§ **Problem to work on**
Retype only the lines running from the beginning of the entries below to the line with "具体包括语言理解部分（NLU", both included. Do not include pictures.

§ **Source information**
=======

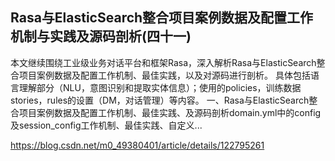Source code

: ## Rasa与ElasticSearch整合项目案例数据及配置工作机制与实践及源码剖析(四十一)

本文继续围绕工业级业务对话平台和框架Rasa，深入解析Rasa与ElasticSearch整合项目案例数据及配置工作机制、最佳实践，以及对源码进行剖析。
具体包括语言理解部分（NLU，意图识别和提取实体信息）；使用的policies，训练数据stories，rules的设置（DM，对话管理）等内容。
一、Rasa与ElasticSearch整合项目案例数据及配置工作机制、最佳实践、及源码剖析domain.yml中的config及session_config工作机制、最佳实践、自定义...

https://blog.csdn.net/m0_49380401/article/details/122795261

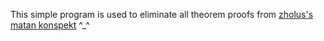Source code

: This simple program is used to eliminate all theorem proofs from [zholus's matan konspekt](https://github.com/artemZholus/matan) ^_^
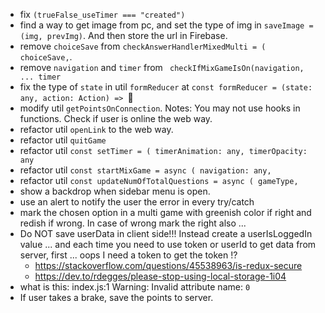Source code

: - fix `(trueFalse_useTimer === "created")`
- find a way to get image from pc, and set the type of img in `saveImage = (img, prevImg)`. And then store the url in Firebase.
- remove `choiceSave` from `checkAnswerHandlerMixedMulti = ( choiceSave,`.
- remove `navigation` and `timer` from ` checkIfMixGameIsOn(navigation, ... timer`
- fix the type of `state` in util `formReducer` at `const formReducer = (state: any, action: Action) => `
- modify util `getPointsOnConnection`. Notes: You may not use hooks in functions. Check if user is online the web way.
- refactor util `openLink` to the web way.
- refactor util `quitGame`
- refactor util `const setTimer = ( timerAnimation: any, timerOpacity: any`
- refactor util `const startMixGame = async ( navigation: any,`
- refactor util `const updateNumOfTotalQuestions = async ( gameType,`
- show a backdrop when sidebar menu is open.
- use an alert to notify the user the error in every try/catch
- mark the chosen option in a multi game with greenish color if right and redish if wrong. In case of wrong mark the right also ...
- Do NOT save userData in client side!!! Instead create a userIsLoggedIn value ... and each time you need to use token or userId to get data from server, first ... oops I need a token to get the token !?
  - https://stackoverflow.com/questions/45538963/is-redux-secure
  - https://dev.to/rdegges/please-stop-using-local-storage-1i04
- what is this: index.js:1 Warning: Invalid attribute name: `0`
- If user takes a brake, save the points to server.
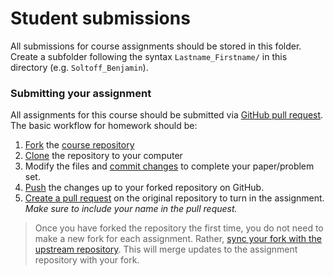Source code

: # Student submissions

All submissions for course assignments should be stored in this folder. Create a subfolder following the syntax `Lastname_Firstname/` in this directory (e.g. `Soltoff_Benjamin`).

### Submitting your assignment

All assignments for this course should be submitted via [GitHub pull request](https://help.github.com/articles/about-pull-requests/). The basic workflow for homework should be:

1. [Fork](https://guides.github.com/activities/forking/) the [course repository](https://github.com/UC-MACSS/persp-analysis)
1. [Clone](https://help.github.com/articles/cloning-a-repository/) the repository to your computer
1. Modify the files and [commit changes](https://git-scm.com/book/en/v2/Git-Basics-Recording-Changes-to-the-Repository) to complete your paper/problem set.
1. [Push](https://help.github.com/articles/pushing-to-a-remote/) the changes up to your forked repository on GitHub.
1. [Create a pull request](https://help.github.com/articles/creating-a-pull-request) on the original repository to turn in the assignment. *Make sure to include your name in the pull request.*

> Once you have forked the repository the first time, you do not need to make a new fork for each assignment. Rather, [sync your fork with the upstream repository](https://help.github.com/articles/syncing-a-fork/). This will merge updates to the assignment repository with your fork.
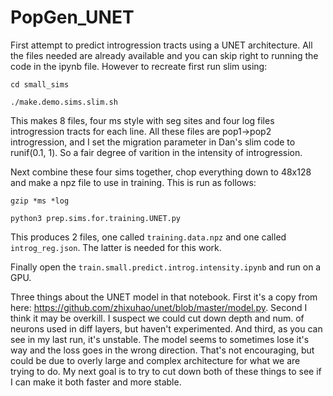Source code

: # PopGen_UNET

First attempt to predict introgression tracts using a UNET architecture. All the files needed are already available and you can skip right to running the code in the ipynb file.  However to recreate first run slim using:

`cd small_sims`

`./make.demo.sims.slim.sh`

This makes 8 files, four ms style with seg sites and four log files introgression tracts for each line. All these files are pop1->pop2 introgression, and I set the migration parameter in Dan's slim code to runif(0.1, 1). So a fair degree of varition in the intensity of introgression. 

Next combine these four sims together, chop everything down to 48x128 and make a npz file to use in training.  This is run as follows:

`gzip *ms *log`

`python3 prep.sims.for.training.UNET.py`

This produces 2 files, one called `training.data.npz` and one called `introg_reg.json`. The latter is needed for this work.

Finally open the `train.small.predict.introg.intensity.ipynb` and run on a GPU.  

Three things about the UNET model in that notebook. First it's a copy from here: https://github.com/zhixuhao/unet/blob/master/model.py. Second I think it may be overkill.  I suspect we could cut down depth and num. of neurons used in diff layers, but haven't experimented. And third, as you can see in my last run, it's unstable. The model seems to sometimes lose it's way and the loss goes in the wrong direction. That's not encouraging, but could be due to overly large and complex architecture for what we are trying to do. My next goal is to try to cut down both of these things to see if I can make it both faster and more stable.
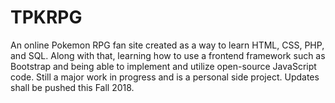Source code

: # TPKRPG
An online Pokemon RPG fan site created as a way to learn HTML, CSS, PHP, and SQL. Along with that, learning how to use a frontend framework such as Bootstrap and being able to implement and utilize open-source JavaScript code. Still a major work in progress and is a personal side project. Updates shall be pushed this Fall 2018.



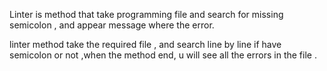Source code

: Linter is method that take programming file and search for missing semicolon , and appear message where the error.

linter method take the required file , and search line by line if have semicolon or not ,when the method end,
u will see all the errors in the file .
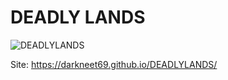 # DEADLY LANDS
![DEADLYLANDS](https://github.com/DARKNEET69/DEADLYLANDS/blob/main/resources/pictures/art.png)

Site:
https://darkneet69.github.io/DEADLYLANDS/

=======

§ **Exercise solution**
Source code

: ## Rasa与ElasticSearch整合项目案例数据及配置工作机制与实践及源码剖析(四十一)

本文继续围绕工业级业务对话平台和框架Rasa，深入解析Rasa与ElasticSearch整合项目案例数据及配置工作机制、最佳实践，以及对源码进行剖析。
具体包括语言理解部分（NLU，意图识别和提取实体信息）；使用的policies，训练数据stories，rules的设置（DM，对话管理）等内容。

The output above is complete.